> [What is needed]
Copy each line in the data below that contains the word "ggheatmap".

> [Data for analysis]
◇ ◇ ◇ ◇ ◇ ◇ ◇
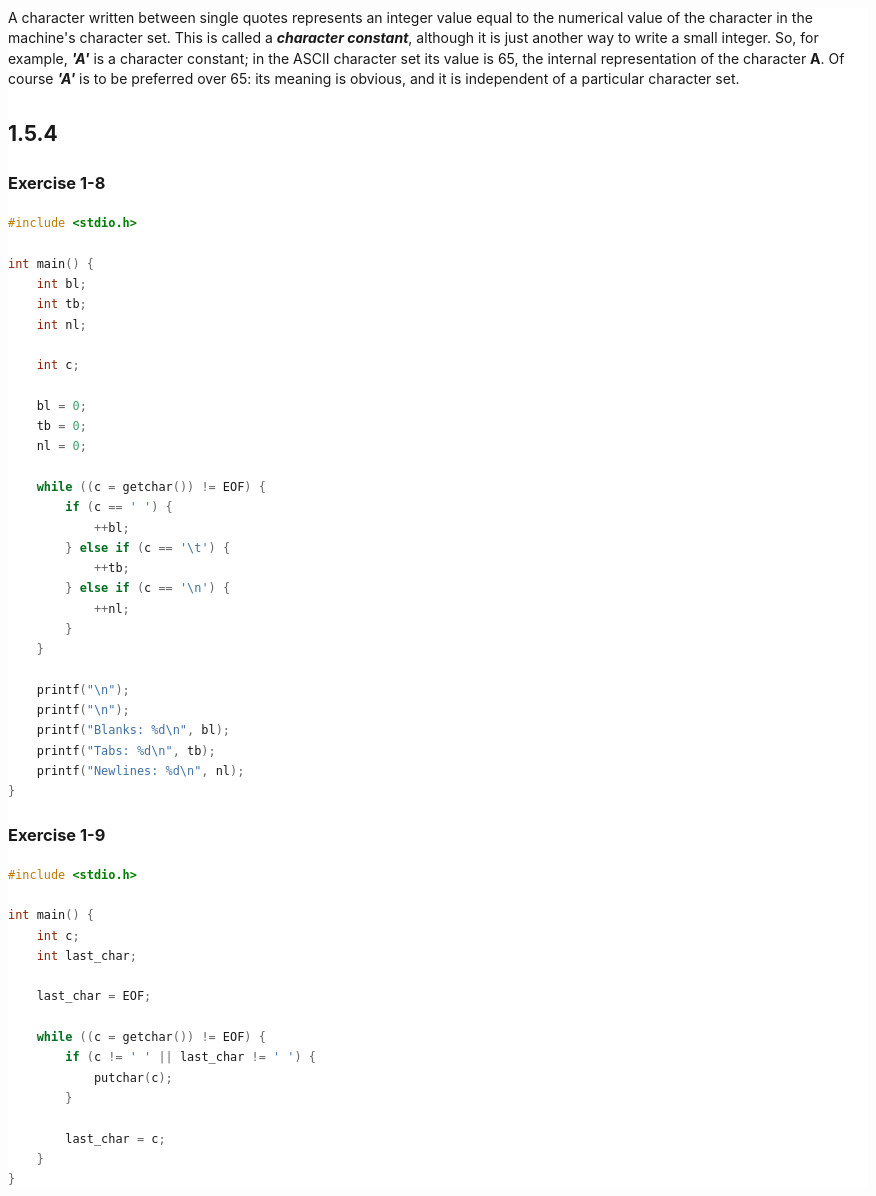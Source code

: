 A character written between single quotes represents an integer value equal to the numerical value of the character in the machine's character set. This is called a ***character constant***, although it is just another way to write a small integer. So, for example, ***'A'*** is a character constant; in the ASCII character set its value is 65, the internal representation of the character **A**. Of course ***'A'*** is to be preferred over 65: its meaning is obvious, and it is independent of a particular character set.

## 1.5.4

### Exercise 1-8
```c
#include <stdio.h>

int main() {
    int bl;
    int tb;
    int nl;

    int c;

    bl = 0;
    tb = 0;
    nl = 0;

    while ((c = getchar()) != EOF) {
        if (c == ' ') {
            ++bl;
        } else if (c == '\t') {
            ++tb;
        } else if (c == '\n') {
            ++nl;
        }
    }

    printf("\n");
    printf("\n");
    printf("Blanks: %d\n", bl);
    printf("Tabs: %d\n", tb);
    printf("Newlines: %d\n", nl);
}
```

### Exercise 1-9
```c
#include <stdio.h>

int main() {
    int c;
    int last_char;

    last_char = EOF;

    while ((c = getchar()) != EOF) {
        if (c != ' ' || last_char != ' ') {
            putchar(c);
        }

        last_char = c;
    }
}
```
◇ ◇ ◇ ◇ ◇ ◇ ◇
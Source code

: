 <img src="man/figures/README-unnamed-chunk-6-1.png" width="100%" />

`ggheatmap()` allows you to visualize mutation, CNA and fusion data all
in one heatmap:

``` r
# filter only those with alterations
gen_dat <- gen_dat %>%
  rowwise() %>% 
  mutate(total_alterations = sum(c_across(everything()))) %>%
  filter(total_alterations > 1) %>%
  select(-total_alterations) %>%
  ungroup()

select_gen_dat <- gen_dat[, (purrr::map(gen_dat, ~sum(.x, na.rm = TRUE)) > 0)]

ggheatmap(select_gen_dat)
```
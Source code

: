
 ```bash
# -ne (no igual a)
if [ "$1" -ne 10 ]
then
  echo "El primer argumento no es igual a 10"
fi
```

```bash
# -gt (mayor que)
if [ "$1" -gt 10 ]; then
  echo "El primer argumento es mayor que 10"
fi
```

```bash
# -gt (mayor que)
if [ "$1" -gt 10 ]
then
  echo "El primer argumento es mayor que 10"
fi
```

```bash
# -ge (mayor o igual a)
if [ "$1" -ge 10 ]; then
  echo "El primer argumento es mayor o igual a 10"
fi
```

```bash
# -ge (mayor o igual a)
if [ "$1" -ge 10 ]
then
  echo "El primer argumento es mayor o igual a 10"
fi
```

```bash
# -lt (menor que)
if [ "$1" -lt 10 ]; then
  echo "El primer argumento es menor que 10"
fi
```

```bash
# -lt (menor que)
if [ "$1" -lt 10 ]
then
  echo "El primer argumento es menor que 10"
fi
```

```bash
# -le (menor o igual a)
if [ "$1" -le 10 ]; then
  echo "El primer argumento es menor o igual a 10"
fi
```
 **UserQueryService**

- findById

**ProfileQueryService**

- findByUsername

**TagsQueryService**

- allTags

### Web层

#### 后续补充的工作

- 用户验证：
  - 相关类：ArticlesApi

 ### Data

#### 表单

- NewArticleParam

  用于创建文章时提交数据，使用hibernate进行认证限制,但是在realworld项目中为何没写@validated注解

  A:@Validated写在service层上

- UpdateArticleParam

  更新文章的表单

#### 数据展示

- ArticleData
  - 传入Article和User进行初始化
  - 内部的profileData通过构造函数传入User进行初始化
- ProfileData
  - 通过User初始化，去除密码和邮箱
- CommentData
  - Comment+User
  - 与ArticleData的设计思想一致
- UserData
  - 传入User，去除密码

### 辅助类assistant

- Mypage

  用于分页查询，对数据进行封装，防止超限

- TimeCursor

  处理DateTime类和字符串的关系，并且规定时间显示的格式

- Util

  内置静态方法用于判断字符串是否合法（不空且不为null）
◇ ◇ ◇ ◇ ◇ ◇ ◇
> [Solution to the exercise]
`ggheatmap()` allows you to visualize mutation, CNA and fusion data all
ggheatmap(select_gen_dat)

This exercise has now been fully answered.